Aqui eu posso cometer um spoiler, porque não desejo a ninguém o infortúnio dessa leitura. Chegamos ao final do livro e o que acontece? Nada, exceto termos a sorte de ver o tal professor morrer. Não há qualquer conflito, nenhuma reflexão inovadora ou lampejo criativo.

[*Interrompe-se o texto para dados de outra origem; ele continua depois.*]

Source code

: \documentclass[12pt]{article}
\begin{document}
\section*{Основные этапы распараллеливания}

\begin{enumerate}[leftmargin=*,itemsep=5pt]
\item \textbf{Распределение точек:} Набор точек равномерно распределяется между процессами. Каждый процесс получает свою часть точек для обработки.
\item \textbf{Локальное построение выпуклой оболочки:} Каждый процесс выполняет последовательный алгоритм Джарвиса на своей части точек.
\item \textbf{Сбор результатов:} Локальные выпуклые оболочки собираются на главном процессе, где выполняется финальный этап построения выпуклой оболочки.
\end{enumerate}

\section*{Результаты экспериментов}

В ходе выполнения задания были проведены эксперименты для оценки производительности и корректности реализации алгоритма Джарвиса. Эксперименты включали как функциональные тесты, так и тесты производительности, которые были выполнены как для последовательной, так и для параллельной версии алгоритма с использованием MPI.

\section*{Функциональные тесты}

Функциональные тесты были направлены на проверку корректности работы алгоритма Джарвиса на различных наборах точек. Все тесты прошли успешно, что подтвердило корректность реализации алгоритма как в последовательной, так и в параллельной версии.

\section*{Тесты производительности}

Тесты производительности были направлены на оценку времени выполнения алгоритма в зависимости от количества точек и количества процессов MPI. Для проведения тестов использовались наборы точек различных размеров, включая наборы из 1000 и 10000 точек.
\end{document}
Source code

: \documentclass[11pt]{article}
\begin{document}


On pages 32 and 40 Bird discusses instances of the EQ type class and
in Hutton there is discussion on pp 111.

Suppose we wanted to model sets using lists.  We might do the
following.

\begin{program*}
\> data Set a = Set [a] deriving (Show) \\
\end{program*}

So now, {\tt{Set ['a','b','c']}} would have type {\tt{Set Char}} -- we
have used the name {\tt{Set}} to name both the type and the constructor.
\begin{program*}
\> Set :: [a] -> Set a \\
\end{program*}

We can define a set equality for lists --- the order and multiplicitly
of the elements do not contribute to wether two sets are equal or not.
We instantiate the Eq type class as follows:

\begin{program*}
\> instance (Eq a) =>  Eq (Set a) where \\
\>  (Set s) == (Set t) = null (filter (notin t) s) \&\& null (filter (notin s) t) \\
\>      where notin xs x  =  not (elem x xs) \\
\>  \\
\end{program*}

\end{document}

Nada.
E eu fico pensando o que levou Luiz Vilela a publicar esse texto tão desprovido de qualidades. Depois de ter escrito a incisiva crítica aos jornais no romance O inferno é aqui mesmo, os lindos contos de seus primeiros livros, o leve e melancólico romance Graça, tão vivamente recomendado por aquela amiga, a surpreendente novela Entre amigos, composta inteiramente de diálogos. O que faz um autor consagrado assumir-se tão decadente?
Não consigo encontrar outra resposta a não ser a sintonia com seu próprio tempo, ou com o pior do seu tempo. O livro foi publicado em 2016, ano do golpe. Seu livreto expõe todo o tipo de perversidade – que parece inofensiva, mas não é – que se tornaria corriqueira no Brasil presidido por um genocida idiota.